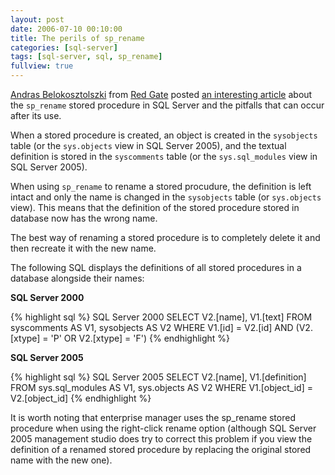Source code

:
 ```yaml
---
layout: post
date: 2006-07-10 00:10:00
title: The perils of sp_rename
categories: [sql-server]
tags: [sql-server, sql, sp_rename]
fullview: true
---
```


[Andras Belokosztolszki](http://www.simple-talk.com/community/blogs/andras/default.aspx) from [Red Gate](http://www.red-gate.com) posted [an interesting article](http://www.simple-talk.com/community/blogs/andras/archive/2006/05/10/783.aspx) about the `sp_rename` stored procedure in SQL Server and the pitfalls that can occur after its use.

When a stored procedure is created, an object is created in the `sysobjects` table (or the `sys.objects` view in SQL Server 2005), and the textual definition is stored in the `syscomments` table (or the `sys.sql_modules` view in SQL Server 2005).

When using `sp_rename` to rename a stored procudure, the definition is left intact and only the name is changed in the `sysobjects` table (or `sys.objects` view). This means that the definition of the stored procedure stored in database now has the wrong name.

The best way of renaming a stored procedure is to completely delete it and then recreate it with the new name.

The following SQL displays the definitions of all stored procedures in a database alongside their names:

**SQL Server 2000**

{% highlight sql %}
SQL Server 2000
SELECT V2.[name], V1.[text]
    FROM syscomments AS V1, sysobjects AS V2
    WHERE V1.[id] = V2.[id]
    AND (V2.[xtype] = 'P' OR V2.[xtype] = 'F')
{% endhighlight %}

**SQL Server 2005**

{% highlight sql %}
SQL Server 2005
SELECT V2.[name], V1.[definition]
    FROM sys.sql_modules AS V1, sys.objects AS V2
    WHERE V1.[object_id] = V2.[object_id]
{% endhighlight %}

It is worth noting that enterprise manager uses the sp_rename stored procedure when using the right-click rename option (although SQL Server 2005 management studio does try to correct this problem if you view the definition of a renamed stored procedure by replacing the original stored name with the new one).
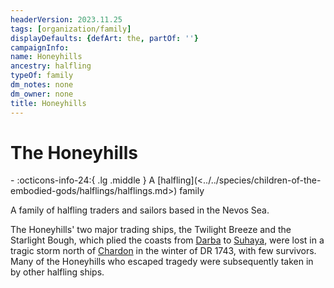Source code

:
 ```yaml
---
headerVersion: 2023.11.25
tags: [organization/family]
displayDefaults: {defArt: the, partOf: ''}
campaignInfo:
name: Honeyhills
ancestry: halfling
typeOf: family
dm_notes: none
dm_owner: none
title: Honeyhills
---
```

# The Honeyhills
<div class="grid cards ext-narrow-margin ext-one-column" markdown>
-
   :octicons-info-24:{ .lg .middle } A [halfling](<../../species/children-of-the-embodied-gods/halflings/halflings.md>) family  
</div>


A family of halfling traders and sailors based in the Nevos Sea. 


The Honeyhills' two major trading ships, the Twilight Breeze and the Starlight Bough, which plied the coasts from [Darba](<../../gazetteer/greater-dunmar/realms/dunmar/coastal-dunmar/darba/darba.md>) to [Suhaya](<../../gazetteer/west-coast/mawar-confederacy/suhaya.md>), were lost in a tragic storm north of [Chardon](<../../gazetteer/west-coast/chardonian-empire/chardon/chardon.md>) in the winter of DR 1743, with few survivors. Many of the Honeyhills who escaped tragedy were subsequently taken in by other halfling ships. 


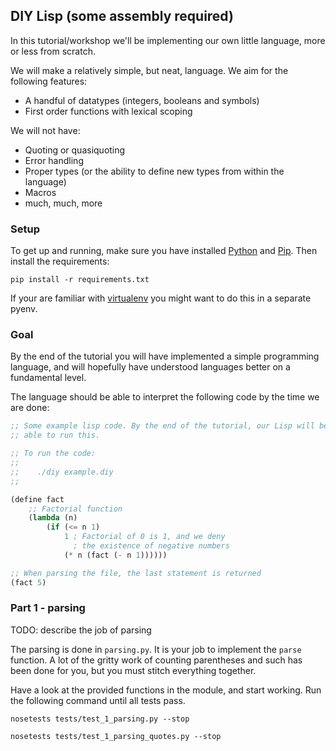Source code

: ## DIY Lisp (some assembly required)

In this tutorial/workshop we'll be implementing our own little language, more or less from scratch.

We will make a relatively simple, but neat, language. We aim for the following features:

- A handful of datatypes (integers, booleans and symbols)
- First order functions with lexical scoping

We will not have:
- Quoting or quasiquoting
- Error handling
- Proper types (or the ability to define new types from within the language)
- Macros
- much, much, more

### Setup

To get up and running, make sure you have installed [Python](http://www.python.org/) and [Pip](https://pypi.python.org/pypi/pip). Then install the requirements:

    pip install -r requirements.txt

If your are familiar with [virtualenv](http://www.virtualenv.org/en/latest/) you might want to do this in a separate pyenv.


### Goal

By the end of the tutorial you will have implemented a simple programming language, and will hopefully have understood languages better on a fundamental level. 

The language should be able to interpret the following code by the time we are done:

```lisp
;; Some example lisp code. By the end of the tutorial, our Lisp will be
;; able to run this.

;; To run the code:
;;
;;    ./diy example.diy
;;

(define fact 
    ;; Factorial function
    (lambda (n) 
        (if (<= n 1) 
            1 ; Factorial of 0 is 1, and we deny 
              ; the existence of negative numbers
            (* n (fact (- n 1))))))

;; When parsing the file, the last statement is returned
(fact 5)
```

### Part 1 - parsing

TODO: describe the job of parsing

The parsing is done in `parsing.py`. It is your job to implement the `parse` function.
A lot of the gritty work of counting parentheses and such has been done for you, but you must stitch everything together.

Have a look at the provided functions in the module, and start working. Run the following command until all tests pass.

    nosetests tests/test_1_parsing.py --stop

    nosetests tests/test_1_parsing_quotes.py --stop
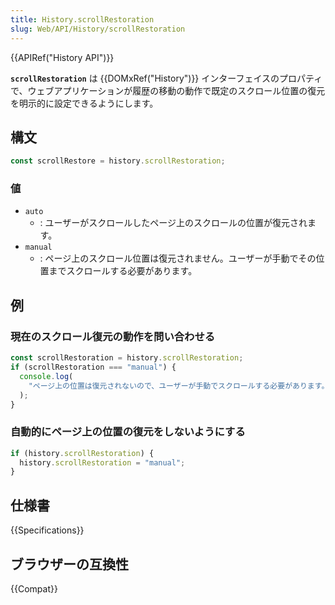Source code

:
 ```yaml
---
title: History.scrollRestoration
slug: Web/API/History/scrollRestoration
---
```


{{APIRef("History API")}}

**`scrollRestoration`** は {{DOMxRef("History")}} インターフェイスのプロパティで、ウェブアプリケーションが履歴の移動の動作で既定のスクロール位置の復元を明示的に設定できるようにします。

## 構文

```js
const scrollRestore = history.scrollRestoration;
```

### 値

- `auto`
  - : ユーザーがスクロールしたページ上のスクロールの位置が復元されます。
- `manual`
  - : ページ上のスクロール位置は復元されません。ユーザーが手動でその位置までスクロールする必要があります。

## 例

### 現在のスクロール復元の動作を問い合わせる

```js
const scrollRestoration = history.scrollRestoration;
if (scrollRestoration === "manual") {
  console.log(
    "ページ上の位置は復元されないので、ユーザーが手動でスクロールする必要があります。",
  );
}
```

### 自動的にページ上の位置の復元をしないようにする

```js
if (history.scrollRestoration) {
  history.scrollRestoration = "manual";
}
```

## 仕様書

{{Specifications}}

## ブラウザーの互換性

{{Compat}}
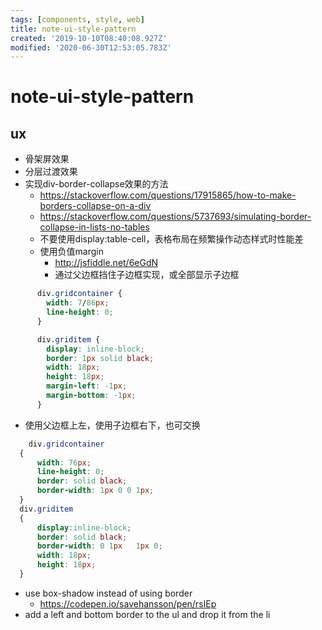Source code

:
 ```yaml
---
tags: [components, style, web]
title: note-ui-style-pattern
created: '2019-10-10T08:40:08.927Z'
modified: '2020-06-30T12:53:05.783Z'
---
```


# note-ui-style-pattern

## ux

- 骨架屏效果
- 分层过渡效果
- 实现div-border-collapse效果的方法
  - https://stackoverflow.com/questions/17915865/how-to-make-borders-collapse-on-a-div
  - https://stackoverflow.com/questions/5737693/simulating-border-collapse-in-lists-no-tables
  - 不要使用display:table-cell，表格布局在频繁操作动态样式时性能差
  - 使用负值margin
    - http://jsfiddle.net/6eGdN
    - 通过父边框挡住子边框实现，或全部显示子边框

``` css
      div.gridcontainer {
        width: 7/86px;
        line-height: 0;
      }

      div.griditem {
        display: inline-block;
        border: 1px solid black;
        width: 18px;
        height: 18px;
        margin-left: -1px;
        margin-bottom: -1px;
      }
```

  - 使用父边框上左，使用子边框右下，也可交换

``` css
    div.gridcontainer
  {
      width: 76px;
      line-height: 0;
      border: solid black;
      border-width: 1px 0 0 1px;
  }
  div.griditem
  {
      display:inline-block;           
      border: solid black;
      border-width: 0 1px   1px 0;
      width: 18px;
      height: 18px;
  }
  ```

  - use box-shadow instead of using border 
    - https://codepen.io/savehansson/pen/rsIEp
  - add a left and bottom border to the ul and drop it from the li
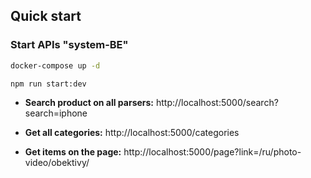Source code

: ## Quick start

### Start APIs "system-BE"

```bash
docker-compose up -d
```

```bash
npm run start:dev
```

- **Search product on all parsers:**
http://localhost:5000/search?search=iphone

- **Get all categories:**
http://localhost:5000/categories

- **Get items on the page:**
http://localhost:5000/page?link=/ru/photo-video/obektivy/

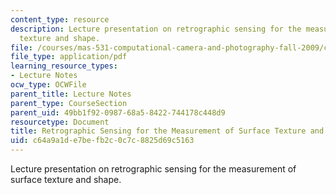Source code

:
 ```yaml
---
content_type: resource
description: Lecture presentation on retrographic sensing for the measurement of surface
  texture and shape.
file: /courses/mas-531-computational-camera-and-photography-fall-2009/c64a9a1de7befb2c0c7c8825d69c5163_MITMAS_531F09_lec05_2.pdf
file_type: application/pdf
learning_resource_types:
- Lecture Notes
ocw_type: OCWFile
parent_title: Lecture Notes
parent_type: CourseSection
parent_uid: 49bb1f92-0987-68a5-8422-744178c448d9
resourcetype: Document
title: Retrographic Sensing for the Measurement of Surface Texture and Shape
uid: c64a9a1d-e7be-fb2c-0c7c-8825d69c5163
---
```

Lecture presentation on retrographic sensing for the measurement of surface texture and shape.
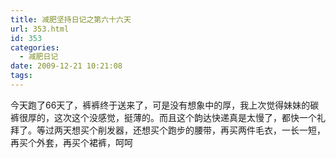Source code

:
 ```yaml
---
title: 减肥坚持日记之第六十六天
url: 353.html
id: 353
categories:
  - 减肥日记
date: 2009-12-21 10:21:08
tags:
---
```


今天跑了66天了，裤裤终于送来了，可是没有想象中的厚，我上次觉得妹妹的碳裤很厚的，这次这个没感觉，挺薄的。而且这个韵达快递真是太慢了，都快一个礼拜了。等过两天想买个削发器，还想买个跑步的腰带，再买两件毛衣，一长一短，再买个外套，再买个裙裤，呵呵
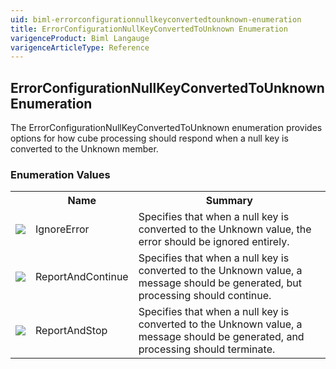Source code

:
 ```yaml
---
uid: biml-errorconfigurationnullkeyconvertedtounknown-enumeration
title: ErrorConfigurationNullKeyConvertedToUnknown Enumeration
varigenceProduct: Biml Langauge
varigenceArticleType: Reference
---
```


## ErrorConfigurationNullKeyConvertedToUnknown Enumeration<div class="LanguageSummary"><div class ="SummaryItem">The ErrorConfigurationNullKeyConvertedToUnknown enumeration provides options for how cube processing should respond when a null key is converted to the Unknown member.</div></div><div class="EnumValueGroup">### Enumeration Values<table id="EnumValue" class="MemberList"><tbody><tr><th class="MemberTypeIconColumnHeader">&nbsp;</th><th class="MemberNameColumnHeader">Name</th><th class="MemberSummaryColumnHeader">Summary</th></tr><tr class="cd0"><td align="center" class="MemberTypeIcon"><img src="enumValue.png"></img></td><td class="MemberName">IgnoreError</td><td class="MemberSummary"><div class ="SummaryItem">Specifies that when a null key is converted to the Unknown value, the error should be ignored entirely.</div></td></tr><tr class="cd1"><td align="center" class="MemberTypeIcon"><img src="enumValue.png"></img></td><td class="MemberName">ReportAndContinue</td><td class="MemberSummary"><div class ="SummaryItem">Specifies that when a null key is converted to the Unknown value, a message should be generated, but processing should continue.</div></td></tr><tr class="cd0"><td align="center" class="MemberTypeIcon"><img src="enumValue.png"></img></td><td class="MemberName">ReportAndStop</td><td class="MemberSummary"><div class ="SummaryItem">Specifies that when a null key is converted to the Unknown value, a message should be generated, and processing should terminate.</div></td></tr></tbody></table></div>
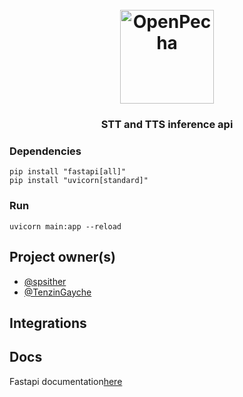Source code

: 
<h1 align="center">
  <br>
  <a href="https://openpecha.org"><img src="https://avatars.githubusercontent.com/u/82142807?s=400&u=19e108a15566f3a1449bafb03b8dd706a72aebcd&v=4" alt="OpenPecha" width="150"></a>
  <br>
</h1>

<!-- Replace with 1-sentence description about what this tool is or does.-->

<h3 align="center">STT and TTS inference api </h3>


### Dependencies

```
pip install "fastapi[all]"
pip install "uvicorn[standard]"

```
### Run 
```
uvicorn main:app --reload

```

## Project owner(s)


<!-- Link to the repo owners' github profiles -->

- [@spsither](https://github.com/spsither)
- [@TenzinGayche](https://github.com/TenzinGayche)


## Integrations

<!-- Add any intregrations here or delete `- []()` and write None-->


## Docs

<!-- Update the link to the docs -->

Fastapi documentation[here](https://fastapi.tiangolo.com/)
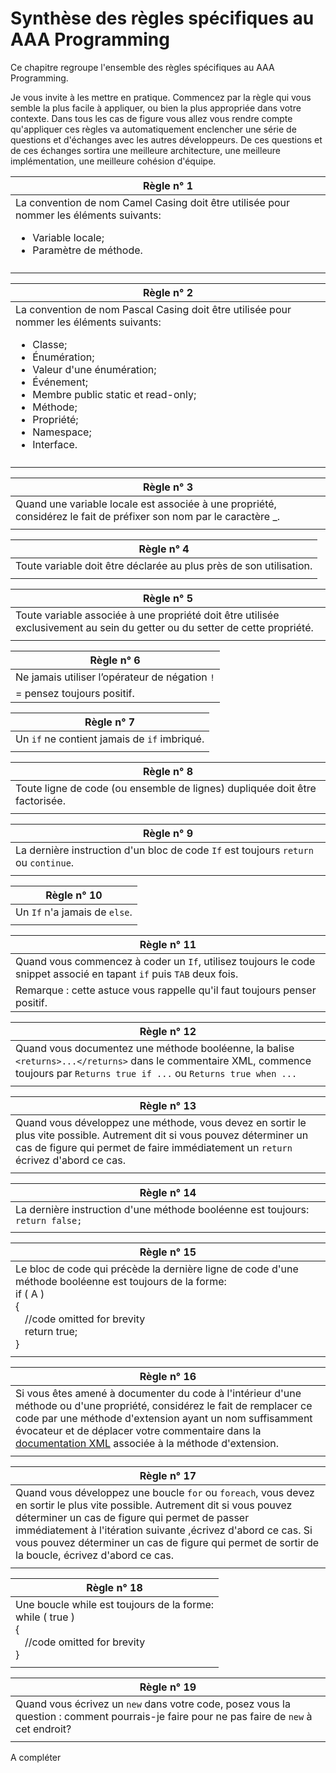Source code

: # Synthèse des règles spécifiques au AAA Programming



Ce chapitre regroupe l'ensemble des règles spécifiques au AAA Programming. 

Je vous invite à les mettre en pratique. Commencez par la règle qui vous semble la plus facile à appliquer, ou bien la plus appropriée dans votre contexte. Dans tous les cas de figure vous allez vous rendre compte qu'appliquer ces règles va automatiquement enclencher une série de questions et d'échanges avec les autres développeurs. De ces questions et de ces échanges sortira une meilleure architecture, une meilleure implémentation, une meilleure cohésion d'équipe.

|Règle n° 1 |
| -- |
|La convention de nom Camel Casing doit être utilisée pour nommer les éléments suivants:<ul><li>Variable locale;</li> <li>Paramètre de méthode.</li></ul>|
| |

|Règle n° 2 |
| -- |
|La convention de nom Pascal Casing doit être utilisée pour nommer les éléments suivants:<ul><li>Classe;</li><li>Énumération;</li><li>Valeur d'une énumération;</li><li>Événement;</li><li>Membre public static et read-only;</li><li>Méthode;</li><li>Propriété;</li><li>Namespace;</li><li>Interface.</li></ul>|
| |


|Règle n° 3 |
| -- |
|Quand une variable locale est associée à une propriété, considérez le fait de préfixer son nom par le caractère _. |
| |

|Règle n° 4 |
| -- |
|Toute variable doit être déclarée au plus près de son utilisation. |
| |


|Règle n° 5 |
| -- |
|Toute variable associée à une propriété doit être utilisée exclusivement au sein du getter ou du setter de cette propriété.|
| |

|Règle n° 6 |
| -- |
|Ne jamais utiliser l’opérateur de négation ```!```  |
|= pensez toujours positif. |

|Règle n° 7 |
| -- |
|Un ```if``` ne contient jamais de ```if``` imbriqué. |
| |

|Règle n° 8 |
| -- |
|Toute ligne de code (ou ensemble de lignes) dupliquée doit être factorisée. |
| |

|Règle n° 9 |
| -- |
|La dernière instruction d'un bloc de code ```If``` est toujours  ```return``` ou ```continue```. |
| |

|Règle n° 10 |
| -- |
|Un ```If``` n'a jamais de ```else```. |
| |

|Règle n° 11 |
| -- |
|Quand vous commencez à coder un ```If```, utilisez toujours le code snippet associé en tapant ```if``` puis ```TAB``` deux fois. |
|Remarque : cette astuce vous rappelle qu'il faut toujours penser positif. |

|Règle n° 12 |
| -- |
|Quand vous documentez une méthode booléenne, la balise ```<returns>...</returns>``` dans le commentaire XML, commence toujours par ```Returns true if ...``` ou ```Returns true when ...``` |
| |

|Règle n° 13 |
| -- |
|Quand vous développez une méthode, vous devez en sortir le plus vite possible. Autrement dit si vous pouvez déterminer un cas de figure qui permet de faire immédiatement un ```return``` écrivez d'abord ce cas. |
| |

|Règle n° 14 |
| -- |
|La dernière instruction d'une méthode booléenne est toujours: ```return false;``` |
| |

|Règle n° 15 |
| -- |
|Le bloc de code qui précède la dernière ligne de code d'une méthode booléenne est toujours de la forme: <div><span class="hljs-keyword">if</span> ( A )<div>{</div><div><span class="hljs-comment" style="padding-left:15px;">//code omitted for brevity</span></div><div><span class="hljs-keyword" style="padding-left:15px;">return</span> <span class="hljs-keyword">true</span>;</div><div>}</div>|
| |


|Règle n° 16 |
| -- |
|Si vous êtes amené à documenter du code à l'intérieur d'une méthode ou d'une propriété, considérez le fait de remplacer ce code par une méthode d'extension ayant un nom suffisamment évocateur et de déplacer votre commentaire dans la [documentation XML](https://msdn.microsoft.com/en-us/library/b2s063f7.aspx) associée à la méthode d'extension.|
| |

|Règle n° 17 |
| -- |
|Quand vous développez une boucle ```for``` ou ```foreach```, vous devez en sortir le plus vite possible. Autrement dit si vous pouvez déterminer un cas de figure qui permet de passer immédiatement à l'itération suivante ,écrivez d'abord ce cas. Si vous pouvez déterminer un cas de figure qui permet de sortir de la boucle, écrivez d'abord ce cas.|
| |

|Règle n° 18 |
| -- |
|Une boucle while est toujours de la forme: <div><span class="hljs-keyword">while</span> ( true )<div>{</div><div><span class="hljs-comment" style="padding-left:15px;">//code omitted for brevity</span></div><div>}</div>|
| |

|Règle n° 19 |
| -- |
|Quand vous écrivez un ```new``` dans votre code, posez vous la question : comment pourrais-je faire pour ne pas faire de ```new``` à cet endroit?|
| |



A compléter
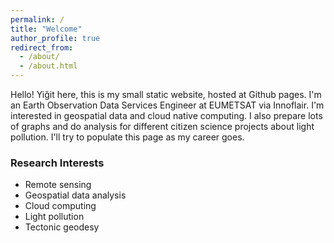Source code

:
```yaml
---
permalink: /
title: "Welcome"
author_profile: true
redirect_from: 
  - /about/
  - /about.html
---
```


Hello! Yiğit here, this is my small static website, hosted at Github pages. I'm an Earth Observation Data Services Engineer at EUMETSAT via Innoflair. I'm interested in geospatial data and cloud native computing. I also prepare lots of graphs and do analysis for different citizen science projects about light pollution. I'll try to populate this page as my career goes.

### Research Interests
* Remote sensing
* Geospatial data analysis
* Cloud computing
* Light pollution
* Tectonic geodesy


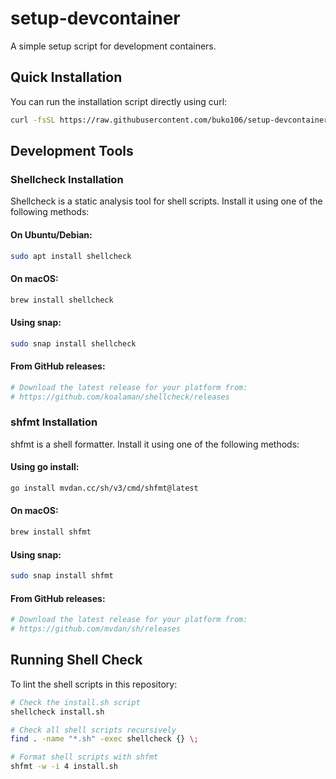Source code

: # setup-devcontainer

A simple setup script for development containers.

## Quick Installation

You can run the installation script directly using curl:

```bash
curl -fsSL https://raw.githubusercontent.com/buko106/setup-devcontainer/main/install.sh | bash
```

## Development Tools

### Shellcheck Installation

Shellcheck is a static analysis tool for shell scripts. Install it using one of the following methods:

#### On Ubuntu/Debian:
```bash
sudo apt install shellcheck
```

#### On macOS:
```bash
brew install shellcheck
```

#### Using snap:
```bash
sudo snap install shellcheck
```

#### From GitHub releases:
```bash
# Download the latest release for your platform from:
# https://github.com/koalaman/shellcheck/releases
```

### shfmt Installation

shfmt is a shell formatter. Install it using one of the following methods:

#### Using go install:
```bash
go install mvdan.cc/sh/v3/cmd/shfmt@latest
```

#### On macOS:
```bash
brew install shfmt
```

#### Using snap:
```bash
sudo snap install shfmt
```

#### From GitHub releases:
```bash
# Download the latest release for your platform from:
# https://github.com/mvdan/sh/releases
```

## Running Shell Check

To lint the shell scripts in this repository:

```bash
# Check the install.sh script
shellcheck install.sh

# Check all shell scripts recursively
find . -name "*.sh" -exec shellcheck {} \;

# Format shell scripts with shfmt
shfmt -w -i 4 install.sh
```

WORK ORDER:
Only lines with the string "localhost" are wanted; please find each one in the listing and copy it.

ANSWER SECTION:
http://localhost:5000/search?search=iphone
http://localhost:5000/categories
http://localhost:5000/page?link=/ru/photo-video/obektivy/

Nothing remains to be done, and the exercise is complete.